> **PROBLEM DETAILS**
With pictures excluded, output exactly the lines that run from the first line of the data below through the line containing "#### *public* __construct($class_name)".

::: LISTED ENTRIES :::

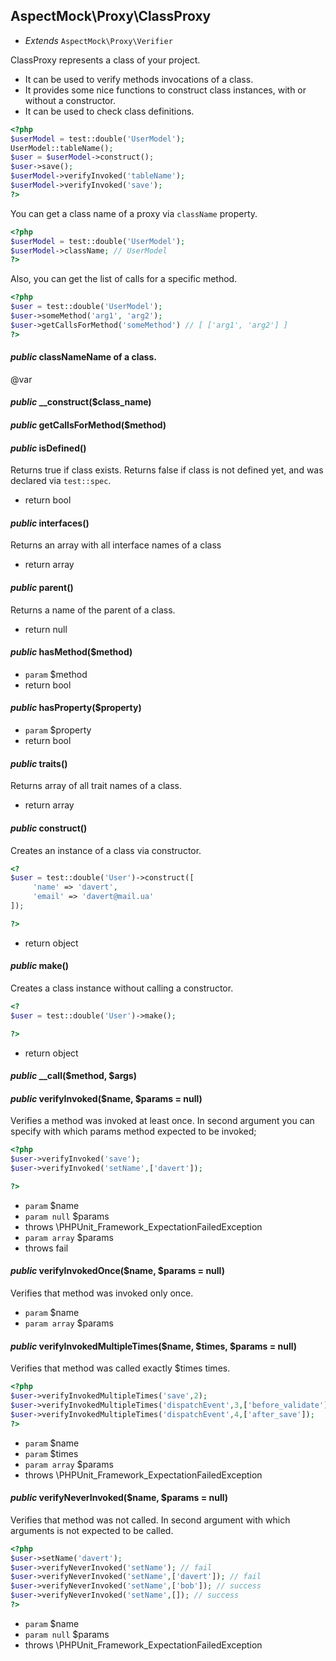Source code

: 
## AspectMock\Proxy\ClassProxy

* *Extends* `AspectMock\Proxy\Verifier`

ClassProxy represents a class of your project.

* It can be used to verify methods invocations of a class.
* It provides some nice functions to construct class instances, with or without a constructor.
* It can be used to check class definitions.


``` php
<?php
$userModel = test::double('UserModel');
UserModel::tableName();
$user = $userModel->construct();
$user->save();
$userModel->verifyInvoked('tableName');
$userModel->verifyInvoked('save');
?>
```

You can get a class name of a proxy via `className` property.

``` php
<?php
$userModel = test::double('UserModel');
$userModel->className; // UserModel
?>
```

Also, you can get the list of calls for a specific method.

```php
<?php
$user = test::double('UserModel');
$user->someMethod('arg1', 'arg2');
$user->getCallsForMethod('someMethod') // [ ['arg1', 'arg2'] ]
?>
```

#### *public* classNameName of a class.

@var



#### *public* __construct($class_name) 
#### *public* getCallsForMethod($method) 
#### *public* isDefined() 
Returns true if class exists.
Returns false if class is not defined yet, and was declared via `test::spec`.

 * return bool

#### *public* interfaces() 
Returns an array with all interface names of a class

 * return array

#### *public* parent() 
Returns a name of the parent of a class.

 * return null

#### *public* hasMethod($method) 
 * `param` $method
 * return bool

#### *public* hasProperty($property) 
 * `param` $property
 * return bool

#### *public* traits() 
Returns array of all trait names of a class.

 * return array


#### *public* construct() 
Creates an instance of a class via constructor.

``` php
<?
$user = test::double('User')->construct([
     'name' => 'davert',
     'email' => 'davert@mail.ua'
]);

?>
```
 * return object

#### *public* make() 
Creates a class instance without calling a constructor.

``` php
<?
$user = test::double('User')->make();

?>
```
 * return object

#### *public* __call($method, $args) 


#### *public* verifyInvoked($name, $params = null) 
Verifies a method was invoked at least once.
In second argument you can specify with which params method expected to be invoked;

``` php
<?php
$user->verifyInvoked('save');
$user->verifyInvoked('setName',['davert']);

?>
```

 * `param` $name
 * `param null` $params
 * throws \PHPUnit_Framework_ExpectationFailedException
 * `param array` $params
 * throws fail

#### *public* verifyInvokedOnce($name, $params = null) 
Verifies that method was invoked only once.

 * `param` $name
 * `param array` $params

#### *public* verifyInvokedMultipleTimes($name, $times, $params = null) 
Verifies that method was called exactly $times times.

``` php
<?php
$user->verifyInvokedMultipleTimes('save',2);
$user->verifyInvokedMultipleTimes('dispatchEvent',3,['before_validate']);
$user->verifyInvokedMultipleTimes('dispatchEvent',4,['after_save']);
?>
```

 * `param` $name
 * `param` $times
 * `param array` $params
 * throws \PHPUnit_Framework_ExpectationFailedException

#### *public* verifyNeverInvoked($name, $params = null) 
Verifies that method was not called.
In second argument with which arguments is not expected to be called.

``` php
<?php
$user->setName('davert');
$user->verifyNeverInvoked('setName'); // fail
$user->verifyNeverInvoked('setName',['davert']); // fail
$user->verifyNeverInvoked('setName',['bob']); // success
$user->verifyNeverInvoked('setName',[]); // success
?>
```

 * `param` $name
 * `param null` $params
 * throws \PHPUnit_Framework_ExpectationFailedException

:::

> **RESPONSE TO THE EXERCISE**
Source code

: 
## AspectMock\Proxy\ClassProxy

* *Extends* `AspectMock\Proxy\Verifier`

ClassProxy represents a class of your project.

* It can be used to verify methods invocations of a class.
* It provides some nice functions to construct class instances, with or without a constructor.
* It can be used to check class definitions.


``` php
<?php
$userModel = test::double('UserModel');
UserModel::tableName();
$user = $userModel->construct();
$user->save();
$userModel->verifyInvoked('tableName');
$userModel->verifyInvoked('save');
?>
```

You can get a class name of a proxy via `className` property.

``` php
<?php
$userModel = test::double('UserModel');
$userModel->className; // UserModel
?>
```

Also, you can get the list of calls for a specific method.

```php
<?php
$user = test::double('UserModel');
$user->someMethod('arg1', 'arg2');
$user->getCallsForMethod('someMethod') // [ ['arg1', 'arg2'] ]
?>
```

#### *public* classNameName of a class.

@var



#### *public* __construct($class_name) 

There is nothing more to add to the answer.